START DATA RECORDS

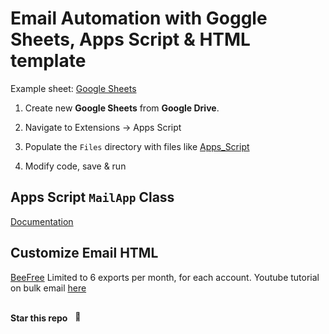 # Email Automation with Goggle Sheets, Apps Script & HTML template

Example sheet: [Google Sheets](https://docs.google.com/spreadsheets/d/1eRToFHNEKL5Cx_4hJiw8zt8xUgl7S17aUaVa6kIL3IA/edit?usp=sharing)

1. Create new **Google Sheets** from **Google Drive**.

1. Navigate to Extensions &rarr; Apps Script

1. Populate the `Files` directory with files like [Apps_Script](/Apps_Script%20[automation]/)

1. Modify code, save & run

## Apps Script `MailApp` Class

[Documentation](https://developers.google.com/apps-script/reference/mail/mail-app#sendemailmessage)

## Customize Email HTML

[BeeFree](https://beefree.io/) Limited to 6 exports per month, for each account. Youtube tutorial on bulk email [here](https://youtu.be/n0UpPsvyzm8)

##

**Star this repo** &nbsp;
<picture style="display: inline;">
    <source srcset="https://fonts.gstatic.com/s/e/notoemoji/latest/1f31f/512.webp" type="image/webp">
    <img src="https://fonts.gstatic.com/s/e/notoemoji/latest/1f31f/512.gif" alt="🌟" width="16" height="16">
</picture>
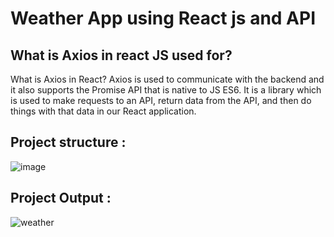 # Weather App using React js and API

## What is Axios in react JS used for?
  What is Axios in React? Axios is used to communicate with the backend and it also supports the Promise API that is native to JS ES6. It is a library which is used to make requests to an API, return data from the API, and then do things with that data in our React application.

## Project structure :
![image](https://github.com/user-attachments/assets/16dc95f9-a66c-40f2-8d4a-87757f003531)

## Project Output : 
![weather](https://github.com/user-attachments/assets/28267475-c362-45e9-bf59-756ca0bfbb80)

END DATA RECORDS

* **WHAT YOU ARE ASKED TO DO**
Of the records above, print only the lines from the one containing "1. Navigate to Extensions &rarr; Apps Script" through the one containing "## Project Output", inclusive and unaltered, leaving out pictures.

* **ANSWER FOR THIS EXERCISE**
1. Navigate to Extensions &rarr; Apps Script

1. Populate the `Files` directory with files like [Apps_Script](/Apps_Script%20[automation]/)

1. Modify code, save & run

## Apps Script `MailApp` Class

[Documentation](https://developers.google.com/apps-script/reference/mail/mail-app#sendemailmessage)

## Customize Email HTML

[BeeFree](https://beefree.io/) Limited to 6 exports per month, for each account. Youtube tutorial on bulk email [here](https://youtu.be/n0UpPsvyzm8)

##

**Star this repo** &nbsp;
<picture style="display: inline;">
    <source srcset="https://fonts.gstatic.com/s/e/notoemoji/latest/1f31f/512.webp" type="image/webp">
    <img src="https://fonts.gstatic.com/s/e/notoemoji/latest/1f31f/512.gif" alt="🌟" width="16" height="16">
</picture>
 # Weather App using React js and API

## What is Axios in react JS used for?
  What is Axios in React? Axios is used to communicate with the backend and it also supports the Promise API that is native to JS ES6. It is a library which is used to make requests to an API, return data from the API, and then do things with that data in our React application.

## Project structure :
![image](https://github.com/user-attachments/assets/16dc95f9-a66c-40f2-8d4a-87757f003531)

## Project Output : 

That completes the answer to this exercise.